In their long black robes, Justice Souter, Judge Garza and Judge Rovner take their seats on the bench.
Callahan stands at the lectern in a dark suit. He spent much of the afternoon at the hospital, but his wife did not give birth. He begins his argument, and before the first minute passes, Souter interrupts. The questions are benign at first but become increasingly pointed.
Souter wants to know why legislatures shouldn’t be allowed to distinguish between minors and adults by using a cutoff age of 18.
“Well, how about my question?” he asks, interrupting Callahan’s answer. “You’re telling me reasons you may have for answering my question in a certain way, but I want to know what the answer to my question is.”
The questions for Hurwit are fierce as well. His teammates have coached him all week about speaking up and making eye contact. Their team even videotaped run-throughs so he and Callahan could review their presentations. Tonight, under the lights and behind the microphone, the advice seems to pay off.
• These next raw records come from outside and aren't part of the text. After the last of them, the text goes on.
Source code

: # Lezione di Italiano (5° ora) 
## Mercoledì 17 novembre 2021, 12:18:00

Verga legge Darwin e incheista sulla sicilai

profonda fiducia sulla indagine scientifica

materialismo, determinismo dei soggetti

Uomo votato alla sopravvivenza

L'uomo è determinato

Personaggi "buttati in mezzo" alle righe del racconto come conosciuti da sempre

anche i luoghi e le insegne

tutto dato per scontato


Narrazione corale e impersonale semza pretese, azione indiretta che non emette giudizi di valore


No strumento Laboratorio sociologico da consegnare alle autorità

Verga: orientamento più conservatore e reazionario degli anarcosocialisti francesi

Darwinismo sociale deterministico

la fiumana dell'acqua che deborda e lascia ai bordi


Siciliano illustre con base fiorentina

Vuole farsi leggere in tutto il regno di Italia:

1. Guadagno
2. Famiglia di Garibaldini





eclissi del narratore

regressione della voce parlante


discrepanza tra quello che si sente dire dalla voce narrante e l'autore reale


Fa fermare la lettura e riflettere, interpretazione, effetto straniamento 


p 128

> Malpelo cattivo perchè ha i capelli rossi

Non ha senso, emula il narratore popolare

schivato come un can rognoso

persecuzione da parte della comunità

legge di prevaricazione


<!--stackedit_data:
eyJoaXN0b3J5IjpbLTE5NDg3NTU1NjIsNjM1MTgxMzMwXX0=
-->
He responds with lead-ins like, “It’s true, Your Honor,” to acknowledge the judges’ challenges before rattling off a stream of evidence and precedents to support his argument.
Souter and the other judges are no gentler with the respondents.
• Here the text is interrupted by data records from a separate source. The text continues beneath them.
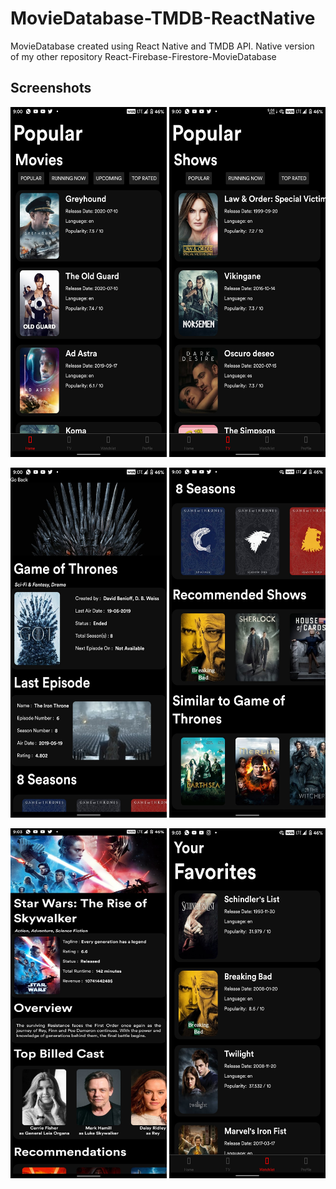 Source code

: # MovieDatabase-TMDB-ReactNative
MovieDatabase created using React Native and TMDB API. Native version of my other repository React-Firebase-Firestore-MovieDatabase

## Screenshots
<img src="Screenshot_20200727-210022682.jpg" width="250" height="560">   <img src="Screenshot_20200727-210031995.jpg" width="250" height="560">

<img src="Screenshot_20200727-210044099.jpg" width="250" height="560">  <img src="Screenshot_20200727-210055570.jpg" width="250" height="560">

<img src="Screenshot_20200727-210317584.jpg" width="250" height="560">  <img src="Screenshot_20200727-210339808.jpg" width="250" height="560">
“That was not an answer to my question,” Souter says, interrupting Harber. “How about the answer to my hypo?” he presses Szczerban.
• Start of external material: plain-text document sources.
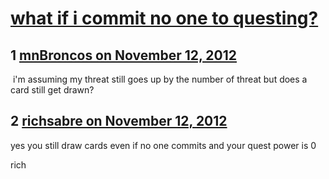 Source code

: # [what if i commit no one to questing?](https://community.fantasyflightgames.com/topic/74152-what-if-i-commit-no-one-to-questing/)

## 1 [mnBroncos on November 12, 2012](https://community.fantasyflightgames.com/topic/74152-what-if-i-commit-no-one-to-questing/?do=findComment&comment=722108)

 i'm assuming my threat still goes up by the number of threat but does a card still get drawn?

## 2 [richsabre on November 12, 2012](https://community.fantasyflightgames.com/topic/74152-what-if-i-commit-no-one-to-questing/?do=findComment&comment=722110)

yes you still draw cards even if no one commits and your quest power is 0

rich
Some of the questions focus on points that the finalists barely covered in practice rounds. Several precious minutes are gobbled up when the judges ask about statistical evidence in Harber’s presentation. Much of Callahan’s time is taken up by the interrogation about a cutoff distinction between minors and adults.
By the time the judges file out of the room to deliberate, the participants already seem to have shifted gears–congratulating each other with hugs and handshakes, receiving flowers and applause from friends and family, and smiling for pictures in front of the empty bench.
The judges file back in after nearly 20 minutes, and the room goes quiet again.
The judgment
Justice Souter announces the decision. The respondents win for best team and best brief. Joshua Hurwit of the petitioner team wins for best oralist. But as the two teams congregate for the post-argument reception, the results seem almost secondary to their relief at being done.
“I don’t remember any of it,” says Hurwit, who still seems dazed only an hour after his argument. “I feel like I didn’t get to make any of the points I wanted to make. They were asking me questions I didn’t really know.”
But would he do it again?
“Oh yeah,” he says with a grin. “I didn’t want to leave.”
Coda: Four days later
Bryce Callahan’s wife gave birth to a healthy, 7-pound, 14-ounce girl, Tessa Rose. The team visited several weeks later to congratulate Callahan and his wife, and then went to a Mexican restaurant to celebrate. Hurwit pick up the tab with earnings from his “Best Oralist” prize.